■ **Problem to work on**: Search term "text": please show all lines in the listing that contain it.

■ **Material for this exercise**:
▬▬▬▬▬▬▬▬▬▬
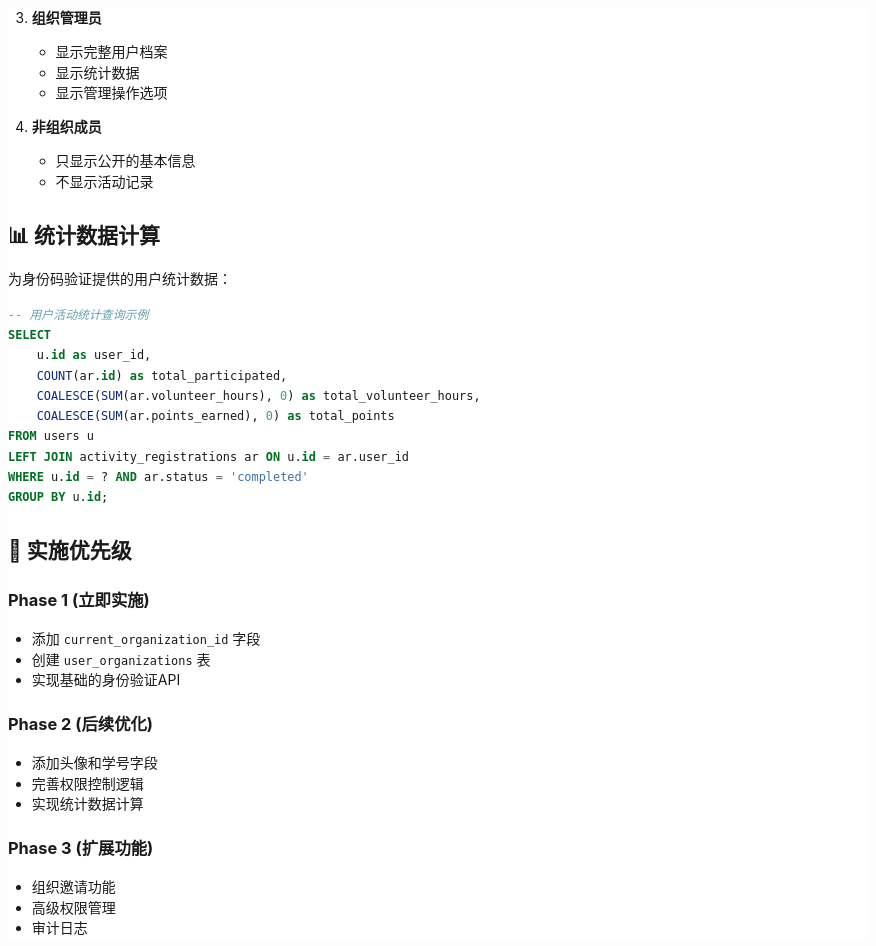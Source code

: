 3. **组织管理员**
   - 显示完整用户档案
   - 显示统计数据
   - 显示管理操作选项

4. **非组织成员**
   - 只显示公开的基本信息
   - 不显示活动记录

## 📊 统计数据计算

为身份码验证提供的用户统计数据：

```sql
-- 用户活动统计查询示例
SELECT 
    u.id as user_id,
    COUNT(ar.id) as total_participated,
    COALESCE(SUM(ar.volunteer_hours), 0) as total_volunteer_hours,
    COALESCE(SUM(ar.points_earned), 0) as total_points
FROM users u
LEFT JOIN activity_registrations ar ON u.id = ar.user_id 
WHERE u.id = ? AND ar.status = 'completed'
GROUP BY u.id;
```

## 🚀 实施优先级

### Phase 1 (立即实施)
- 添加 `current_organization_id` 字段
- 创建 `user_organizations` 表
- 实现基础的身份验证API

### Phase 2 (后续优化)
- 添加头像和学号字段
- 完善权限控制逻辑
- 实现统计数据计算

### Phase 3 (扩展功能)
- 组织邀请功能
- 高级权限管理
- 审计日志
▬▬▬▬▬▬▬▬▬▬
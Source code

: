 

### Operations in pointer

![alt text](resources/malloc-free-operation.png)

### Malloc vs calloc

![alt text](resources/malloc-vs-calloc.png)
▬▬▬▬▬▬▬▬▬▬
■ **Expected answer**:
![alt text](resources/malloc-free-operation.png)
![alt text](resources/malloc-vs-calloc.png)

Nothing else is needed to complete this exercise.